Monday, October 05, 2015

Pushing Freedom

by Capt Jose A. Quintanilla
721st Aerial Port Squadron


10/5/2015 - RAMSTEIN AIR BASE, Germany -- After 21 difficult stages covering a grueling distance of 3,360 kilometers, this year's Tour de France came to a conclusion as competitors from 22 teams crossed the finish line. The teams rode 225 kilometers daily for three weeks over both flat and exceedingly mountainous and challenging terrain.

Unlike the majority of racing sports where a single competitor wins the race by crossing the finish line in first position, in the Tour de France, each team has eight riders and a leader. The eight riders, known as domestiques, set up their leader for the win. They are charged with protecting, setting the pace and chasing down attacks by other teams for their leader to succeed.

"These guys know full well they, as individuals, are not there to win," said Senior Master Sgt. Wayne D. Donnelly, the 721st Aerial Port Squadron superintendent, during a recent squadron commander's call. "Their job is to create a clear path for their leader to speed forward past the competition, in essence, pushing him across the finish line."
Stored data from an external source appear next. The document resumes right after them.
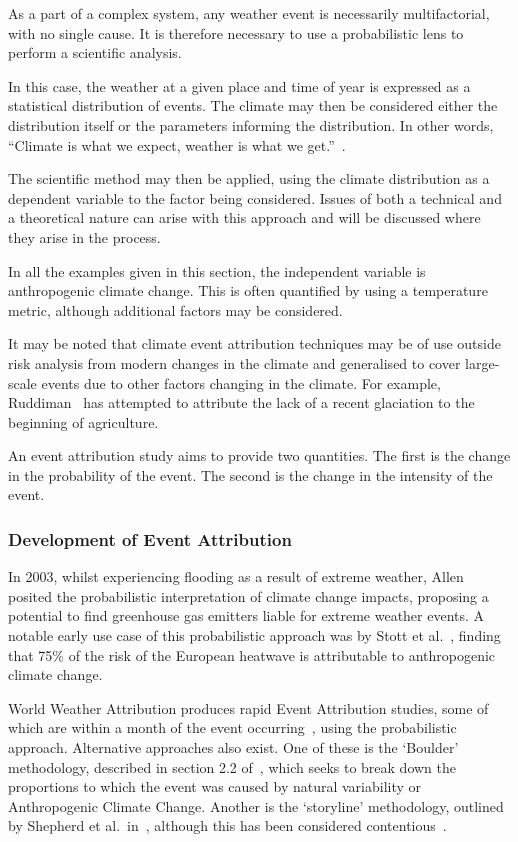 As a part of a complex system,
    any weather event is necessarily multifactorial,
    with no single cause.
It is therefore necessary to use a probabilistic lens to perform a scientific analysis.

In this case, the weather at a given place and time of year is expressed as a statistical distribution of events.
The climate may then be considered either the distribution itself
    or the parameters informing the distribution.
In other words, ``Climate is what we expect, weather is what we get.''~\cite{Herbertson_1935}.

The scientific method may then be applied,
    using the climate distribution as a dependent variable to the factor being considered.
Issues of both a technical and a theoretical nature can arise with this approach
    and will be discussed where they arise in the process.

In all the examples given in this section,
    the independent variable is anthropogenic climate change.
This is often quantified by using a temperature metric,
    although additional factors may be considered.

It may be noted that
    climate event attribution techniques may be of use outside risk analysis from modern changes in the climate
    and generalised to cover large-scale events due to other factors changing in the climate.
For example,
    Ruddiman~\cite{Ruddiman_2010} has attempted to attribute the lack of a recent glaciation to the beginning of agriculture.

An event attribution study aims to provide two quantities.
The first is the change in the probability of the event.
The second is the change in the intensity of the event.

\subsubsection{Development of Event Attribution}

In 2003, whilst experiencing flooding as a result of extreme weather,
    Allen~\cite{Allen_2003} posited the probabilistic interpretation of climate change impacts,
    proposing a potential to find greenhouse gas emitters liable for extreme weather events.
A notable early use case of this probabilistic approach was by Stott et al.~\cite{Stott_2004},
    finding that 75\% of the risk of the European heatwave is attributable to anthropogenic climate change.

World Weather Attribution produces rapid Event Attribution studies,
    some of which are within a month of the event occurring~\cite{van_Oldenborgh_et_al_2018},
    using the probabilistic approach.
Alternative approaches also exist.
One of these is the `Boulder' methodology,
    described in section 2.2 of~\cite{Otto_2017},
    which seeks to break down the proportions to which the event was caused by natural variability or Anthropogenic Climate Change.
Another is the `storyline' methodology,
    outlined by Shepherd et al.\ in~\cite{Shepherd_et_al_2018},
    although this has been considered contentious~\cite{García-Portela_Maraun_2023}.

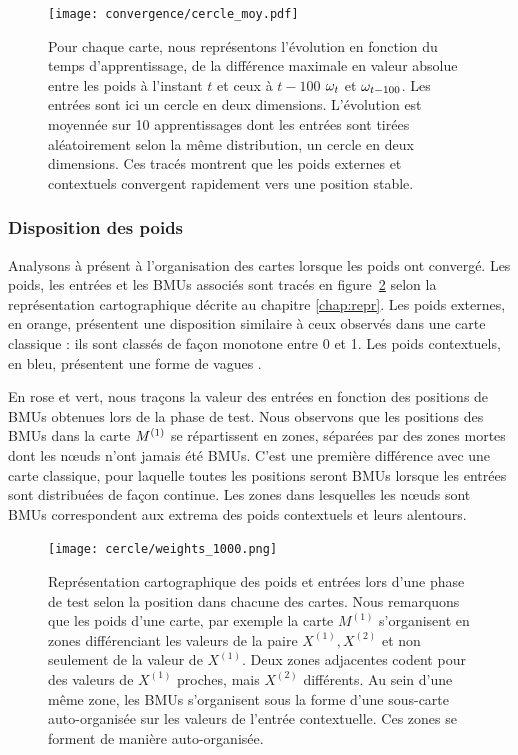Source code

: \documentclass[../main]{subfiles}
\begin{document}
\begin{figure}[h!]
	\texttt{[image: convergence/cercle\_moy.pdf]}
	\caption{Pour chaque carte, nous représentons l'évolution en fonction du temps d'apprentissage, de la différence maximale en valeur absolue entre les poids à l'instant $t$ et ceux à $t-100$ $\omega_t$ et $\omega_{t-100}$. Les entrées sont ici un cercle en deux dimensions. L'évolution est moyennée sur 10 apprentissages dont les entrées sont tirées aléatoirement selon la même distribution, un cercle en deux dimensions.
	Ces tracés montrent que les poids externes et contextuels convergent rapidement vers une position stable.\label{fig:conv}}
\end{figure}


\subsubsection{Disposition des poids}

Analysons à présent à l'organisation des cartes lorsque les poids ont convergé.
Les poids, les entrées et les BMUs associés sont tracés en figure~\ref{fig:w} selon la représentation cartographique décrite au chapitre \ref{chap:repr}.
Les poids externes, en orange, présentent une disposition similaire à ceux observés dans une carte classique : ils sont classés de façon monotone entre 0 et 1.
Les poids contextuels, en bleu, présentent une forme de \og vagues \fg{}. 

En rose et vert, nous traçons la valeur des entrées en fonction des positions de BMUs obtenues lors de la phase de test.
Nous observons que les positions des BMUs dans la carte $M^{({1})}$ se répartissent en zones, séparées par des zones mortes dont les n\oe{}uds n'ont jamais été BMUs. C'est une première différence avec une carte classique, pour laquelle toutes les positions seront BMUs lorsque les entrées sont distribuées de façon continue.
Les zones dans lesquelles les n\oe{}uds sont BMUs correspondent aux extrema des poids contextuels et leurs alentours.

\begin{figure}[ht!]
	\centering\texttt{[image: cercle/weights\_1000.png]}
	\caption{Représentation cartographique des poids et entrées lors d'une phase de test selon la position dans chacune des cartes. Nous remarquons que les poids d'une carte, par exemple la carte $M^{(1)}$ s'organisent en zones différenciant les valeurs de la paire $X^{(1)}, X^{(2)}$ et non seulement de la valeur de $X^{(1)}$. Deux zones adjacentes codent pour des valeurs de $X^{(1)}$ proches, mais $X^{(2)}$ différents. Au sein d'une même zone, les BMUs s'organisent sous la forme d'une sous-carte auto-organisée sur les valeurs de l'entrée contextuelle. Ces zones se forment de manière auto-organisée. \label{fig:w}}
\end{figure}
\end{document}
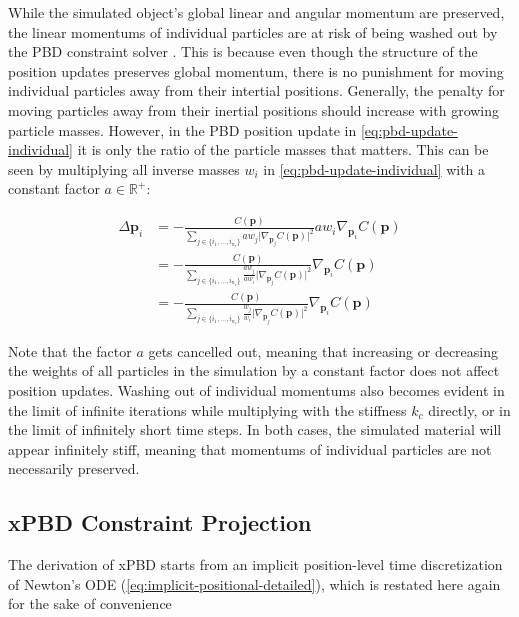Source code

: While the simulated object's global linear and angular momentum are preserved, the linear momentums of individual particles are at risk of 
being washed out by the PBD constraint solver \cite{bouaziz2014}. This is because even though the structure of the position updates 
preserves global momentum, there is no punishment for moving individual particles away from their intertial positions. Generally, the 
penalty for moving particles away from their inertial positions should increase with growing particle masses. However, in the PBD
position update in \cref{eq:pbd-update-individual} it is only the ratio of the particle masses that matters. This can be seen by multiplying
all inverse masses $w_i$ in \cref{eq:pbd-update-individual} with a constant factor $a \in \mathbb{R}^+$:

\begin{align*}
    \Delta \bm{p}_i 
    &= -\frac{C(\bm{p})}{\sum_{j \in \{ i_1, \ldots, i_{n_c} \}} aw_j \vert \nabla_{\bm{p}_j}C(\bm{p}) \vert^2 } aw_i \nabla_{\bm{p}_i} C(\bm{p}) \\
    &= -\frac{C(\bm{p})}{\sum_{j \in \{ i_1, \ldots, i_{n_c} \}} \frac{aw_j}{aw_i} \vert \nabla_{\bm{p}_j}C(\bm{p}) \vert^2 } \nabla_{\bm{p}_i} C(\bm{p}) \\
    &= -\frac{C(\bm{p})}{\sum_{j \in \{ i_1, \ldots, i_{n_c} \}} \frac{w_j}{w_i} \vert \nabla_{\bm{p}_j}C(\bm{p}) \vert^2 } \nabla_{\bm{p}_i} C(\bm{p})
\end{align*}

\noindent Note that the factor $a$ gets cancelled out, meaning that increasing or decreasing the weights of all particles in the simulation by a constant
factor does not affect position updates. Washing out of individual momentums also becomes evident in the limit of infinite iterations while multiplying 
with the stiffness $k_c$ directly, or in the limit of infinitely short time steps. In both cases, the simulated material will appear infinitely stiff, 
meaning that momentums of individual particles are not necessarily preserved.

\subsection{xPBD Constraint Projection}\label{ss:xpbd-constraint-projection}
The derivation of xPBD \cite{macklin2016} starts from an implicit position-level time discretization of Newton's ODE 
(\cref{eq:implicit-positional-detailed}), which is restated here again for the sake of convenience

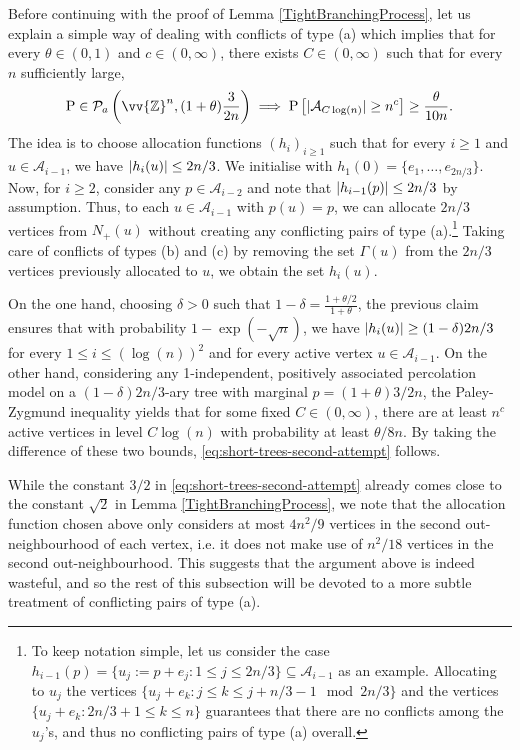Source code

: \documentclass[11pt]{article}
\renewcommand{\P}{\mathrm{P}}
\newcommand{\Z}{\mathbb{Z}}
\newcommand{\A}{\mathcal{A}}
\DeclarePairedDelimiter{\abs}{\lvert}{\rvert}
\theoremstyle{remark}
\begin{document}
Before continuing with the proof of Lemma \ref{TightBranchingProcess}, let us explain a simple way of dealing with conflicts of type (a) which implies that for every $\theta \in (0,1)$ and $c \in (0,\infty)$, there exists $C \in (0,\infty)$ such that for every $n$ sufficiently large,
    \begin{equation} \label{eq:short-trees-second-attempt}
        \P \in \mathcal{P}_a\left(\vv{\Z}^n,(1 + \theta)\frac{3}{2n} \right) \implies \P\left[\abs{\A_{C\log(n)}} \ge n^c \right] \ge \frac{\theta}{10n}.
    \end{equation}
The idea is to choose allocation functions $(h_i)_{i\ge 1}$ such that for every $i\ge 1$ and $u \in \A_{i-1}$, we have $\abs{h_i(u)}\le 2n/3$. We initialise with $h_1(0) = \{e_1,\ldots,e_{2n/3}\}$. Now, for $i\ge 2$, consider any $p \in \A_{i-2}$ and note that $\abs{h_{i-1}(p)}\le 2n/3$ by assumption. Thus, to each $u \in \A_{i-1}$ with $p(u)=p$, we can allocate $2n/3$ vertices from $N_+(u)$ without creating any conflicting pairs of type (a).\footnote{To keep notation simple, let us consider the case $h_{i-1}(p) = \{u_j :=p+e_j : 1 \le j \le 2n/3\} \subseteq \A_{i-1}$ as an example. Allocating to $u_j$ the vertices $\{u_j + e_k : j \le k \le j+  n/3 -1 \mod 2n/3\}$ and the vertices  $\{u_j + e_k : 2n/3 + 1 \le k \le n\}$ guarantees that there are no conflicts among the $u_j$'s, and thus no conflicting pairs of type (a) overall.} Taking care of conflicts of types (b) and (c) by removing the set $\Gamma(u)$ from the $2n/3$ vertices previously allocated to $u$, we obtain the set $h_i(u)$. 

On the one hand, choosing $\delta>0$ such that $1-\delta = \frac{1+\theta/2}{1+\theta}$, the previous claim ensures that with probability $1-\exp(-\sqrt{n})$, we have $\abs{h_i(u)}\ge (1-\delta) 2n/3$ for every $1 \le i \le (\log(n))^2$ and for every active vertex $u \in \A_{i-1}$. On the other hand, considering any 1-independent, positively associated percolation model on a $(1-\delta)2n/3$-ary tree with marginal $p=(1+\theta)3/2n$, the Paley-Zygmund inequality yields that for some fixed $C \in (0,\infty)$, there are at least $n^c$ active vertices in level $C\log(n)$ with probability at least $\theta/8n$. By taking the difference of these two bounds, \eqref{eq:short-trees-second-attempt} follows. 


While the constant $3/2$ in \eqref{eq:short-trees-second-attempt} already comes close to the constant $\sqrt{2}$ in Lemma \ref{TightBranchingProcess}, we note that the allocation function chosen above only considers at most $4n^2/9$ vertices in the second out-neighbourhood of each vertex, i.e. it does not make use of $n^2/18$ vertices in the second out-neighbourhood. This suggests that the argument above is indeed wasteful, and so the rest of this subsection will be devoted to a more subtle treatment of conflicting pairs of type (a).
\end{document}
Donnelly further assimilated this style of teamwork to what we do within the Air Force, where as supporting functions, we enable the mission to be executed - thus "Pushing Freedom" across the globe.

The 721st APS, located at Ramstein Air Base, Germany, is responsible for the movement of passengers, aircraft fleet servicing, command and control operations, and moves more than 62 percent of Department of Defense cargo in support of five combatant commands.

Over the summer, 721st APS Airmen were challenged with uploading an open staircase truck and two fire engines onto a C-17 Globemaster III in support of President Barack Obama's visit to Africa. Our air transportation personnel sprang into action and developed aircraft load plans, requested updated Air Transportability Test Loading Agency letters and planned and coordinated the upload of these three critical assets with other base agencies.

With only four inches of clearance between the two fire engines, 721st APS Ramp Services personnel took extreme caution to ensure the vehicles were uploaded on the C-17 in a safe and timely manner. Communication was critical between the spotters, operators and aircraft loadmaster during the entire upload, which proved critical to mission success.

Having executed a timely and safe upload, the C-17 crew departed Ramstein AB en route to Kenya prior to President Obama's arrival. However, the 721st APS was still on the clock and ready to support President Obama when he passed back through Ramstein AB the following week. The APS Airmen executed flawless material handling equipment support and fleet servicing operations on Air Force One, ensuring President Obama was able to meet his other commitments.

And so, just as the Tour de France teams, we may not always be the ones crossing the finish line in first place, but our supporting actions are critical in placing our leaders in a position to make a positive impact in the world and in doing so, we are the ones who are "Pushing Freedom" across the globe.